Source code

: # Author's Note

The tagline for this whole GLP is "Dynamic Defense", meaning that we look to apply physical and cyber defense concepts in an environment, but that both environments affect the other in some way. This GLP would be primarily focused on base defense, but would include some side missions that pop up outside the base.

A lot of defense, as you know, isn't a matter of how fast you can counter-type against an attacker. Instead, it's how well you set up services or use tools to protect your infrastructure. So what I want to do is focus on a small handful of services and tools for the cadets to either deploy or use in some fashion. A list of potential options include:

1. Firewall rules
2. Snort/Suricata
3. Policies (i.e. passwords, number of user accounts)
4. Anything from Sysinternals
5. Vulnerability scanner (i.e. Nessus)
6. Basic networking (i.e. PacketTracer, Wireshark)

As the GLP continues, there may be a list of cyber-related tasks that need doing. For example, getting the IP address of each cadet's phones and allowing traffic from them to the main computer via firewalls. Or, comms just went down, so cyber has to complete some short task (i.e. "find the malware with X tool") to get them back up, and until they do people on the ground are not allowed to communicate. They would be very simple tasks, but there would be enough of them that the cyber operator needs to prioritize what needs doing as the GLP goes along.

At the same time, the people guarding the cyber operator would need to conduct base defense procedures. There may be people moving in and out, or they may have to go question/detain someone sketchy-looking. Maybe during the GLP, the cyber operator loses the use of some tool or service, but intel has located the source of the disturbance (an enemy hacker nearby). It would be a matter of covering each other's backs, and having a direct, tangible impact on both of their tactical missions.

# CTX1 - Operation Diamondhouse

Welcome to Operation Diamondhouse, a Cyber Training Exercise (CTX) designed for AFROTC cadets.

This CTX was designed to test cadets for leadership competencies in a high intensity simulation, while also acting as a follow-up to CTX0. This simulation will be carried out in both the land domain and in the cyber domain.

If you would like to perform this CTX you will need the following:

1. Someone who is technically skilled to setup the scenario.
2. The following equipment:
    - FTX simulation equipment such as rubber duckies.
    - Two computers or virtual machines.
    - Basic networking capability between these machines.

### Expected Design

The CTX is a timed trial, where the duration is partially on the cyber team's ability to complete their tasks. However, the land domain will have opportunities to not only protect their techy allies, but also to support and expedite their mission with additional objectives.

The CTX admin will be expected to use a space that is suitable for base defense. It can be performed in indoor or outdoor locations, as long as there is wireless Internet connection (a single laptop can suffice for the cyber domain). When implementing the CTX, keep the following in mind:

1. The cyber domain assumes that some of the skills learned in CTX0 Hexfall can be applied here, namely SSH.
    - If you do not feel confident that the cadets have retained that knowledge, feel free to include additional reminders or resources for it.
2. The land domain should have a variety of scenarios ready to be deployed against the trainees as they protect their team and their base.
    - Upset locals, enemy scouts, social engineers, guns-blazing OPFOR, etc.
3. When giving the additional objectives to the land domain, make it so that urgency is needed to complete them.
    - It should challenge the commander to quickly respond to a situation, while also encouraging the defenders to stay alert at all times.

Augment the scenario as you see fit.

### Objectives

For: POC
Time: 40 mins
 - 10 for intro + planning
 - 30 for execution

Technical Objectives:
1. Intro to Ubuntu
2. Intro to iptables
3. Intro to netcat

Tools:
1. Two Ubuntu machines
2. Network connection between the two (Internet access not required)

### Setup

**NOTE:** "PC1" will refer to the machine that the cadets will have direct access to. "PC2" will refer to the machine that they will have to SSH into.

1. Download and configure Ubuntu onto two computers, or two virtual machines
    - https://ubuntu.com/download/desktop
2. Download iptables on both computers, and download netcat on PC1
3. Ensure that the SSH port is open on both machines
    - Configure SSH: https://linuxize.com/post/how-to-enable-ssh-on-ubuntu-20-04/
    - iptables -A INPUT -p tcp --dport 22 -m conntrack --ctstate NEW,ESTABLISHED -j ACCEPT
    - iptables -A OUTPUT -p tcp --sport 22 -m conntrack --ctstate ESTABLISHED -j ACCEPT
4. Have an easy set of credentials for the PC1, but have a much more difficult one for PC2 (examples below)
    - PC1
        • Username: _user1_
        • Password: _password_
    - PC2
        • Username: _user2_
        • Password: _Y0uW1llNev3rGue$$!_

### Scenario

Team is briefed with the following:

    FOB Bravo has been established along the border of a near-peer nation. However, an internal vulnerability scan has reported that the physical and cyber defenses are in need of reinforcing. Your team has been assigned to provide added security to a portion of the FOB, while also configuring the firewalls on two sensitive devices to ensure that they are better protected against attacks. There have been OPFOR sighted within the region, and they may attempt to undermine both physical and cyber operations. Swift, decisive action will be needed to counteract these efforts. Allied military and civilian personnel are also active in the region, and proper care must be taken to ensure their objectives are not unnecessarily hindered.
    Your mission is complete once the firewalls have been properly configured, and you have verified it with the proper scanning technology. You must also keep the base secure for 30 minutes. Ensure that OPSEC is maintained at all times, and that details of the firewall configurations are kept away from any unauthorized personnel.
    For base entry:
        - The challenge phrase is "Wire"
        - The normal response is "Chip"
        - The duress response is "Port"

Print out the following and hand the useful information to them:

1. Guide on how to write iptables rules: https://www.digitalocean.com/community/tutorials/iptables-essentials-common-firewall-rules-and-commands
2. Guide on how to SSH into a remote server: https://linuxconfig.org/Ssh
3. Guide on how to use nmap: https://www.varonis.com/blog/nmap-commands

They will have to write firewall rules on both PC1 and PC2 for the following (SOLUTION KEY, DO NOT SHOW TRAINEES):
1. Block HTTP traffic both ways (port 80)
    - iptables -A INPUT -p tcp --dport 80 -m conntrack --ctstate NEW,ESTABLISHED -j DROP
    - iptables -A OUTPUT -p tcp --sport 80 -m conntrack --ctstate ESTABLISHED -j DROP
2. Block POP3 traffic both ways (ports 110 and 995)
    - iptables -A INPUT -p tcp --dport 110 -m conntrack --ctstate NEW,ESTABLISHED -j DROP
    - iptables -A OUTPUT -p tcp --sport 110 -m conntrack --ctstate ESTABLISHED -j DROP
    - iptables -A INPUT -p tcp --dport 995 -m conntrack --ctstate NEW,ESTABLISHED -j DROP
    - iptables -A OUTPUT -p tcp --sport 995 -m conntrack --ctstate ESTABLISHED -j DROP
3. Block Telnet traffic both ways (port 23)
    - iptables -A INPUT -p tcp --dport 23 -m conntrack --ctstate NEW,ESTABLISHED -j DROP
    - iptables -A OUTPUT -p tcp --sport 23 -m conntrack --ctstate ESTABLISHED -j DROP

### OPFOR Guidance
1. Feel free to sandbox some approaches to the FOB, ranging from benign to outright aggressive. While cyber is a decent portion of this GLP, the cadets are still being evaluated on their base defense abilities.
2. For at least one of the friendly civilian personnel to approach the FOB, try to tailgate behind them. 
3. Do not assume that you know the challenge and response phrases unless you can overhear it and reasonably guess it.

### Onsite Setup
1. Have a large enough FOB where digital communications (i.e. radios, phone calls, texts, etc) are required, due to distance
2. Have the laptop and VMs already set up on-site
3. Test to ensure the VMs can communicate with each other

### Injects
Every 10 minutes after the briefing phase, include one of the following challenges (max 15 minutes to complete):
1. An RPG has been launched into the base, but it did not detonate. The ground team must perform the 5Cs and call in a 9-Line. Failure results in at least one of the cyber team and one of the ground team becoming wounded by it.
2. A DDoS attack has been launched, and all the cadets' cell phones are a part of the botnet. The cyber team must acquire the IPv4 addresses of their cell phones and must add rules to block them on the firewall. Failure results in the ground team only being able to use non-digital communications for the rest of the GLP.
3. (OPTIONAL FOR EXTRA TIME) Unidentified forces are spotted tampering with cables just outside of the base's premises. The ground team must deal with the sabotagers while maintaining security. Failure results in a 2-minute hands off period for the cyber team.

━━━━

_GOAL OF THE EXERCISE_
Each line from the first line of the listing through the line with "6. Basic networking" must be output exactly, both ends included, and no other line may appear.

_WRITTEN ANSWER_
Source code

: # Author's Note

The tagline for this whole GLP is "Dynamic Defense", meaning that we look to apply physical and cyber defense concepts in an environment, but that both environments affect the other in some way. This GLP would be primarily focused on base defense, but would include some side missions that pop up outside the base.

A lot of defense, as you know, isn't a matter of how fast you can counter-type against an attacker. Instead, it's how well you set up services or use tools to protect your infrastructure. So what I want to do is focus on a small handful of services and tools for the cadets to either deploy or use in some fashion. A list of potential options include:

1. Firewall rules
2. Snort/Suricata
3. Policies (i.e. passwords, number of user accounts)
4. Anything from Sysinternals
5. Vulnerability scanner (i.e. Nessus)
6. Basic networking (i.e. PacketTracer, Wireshark)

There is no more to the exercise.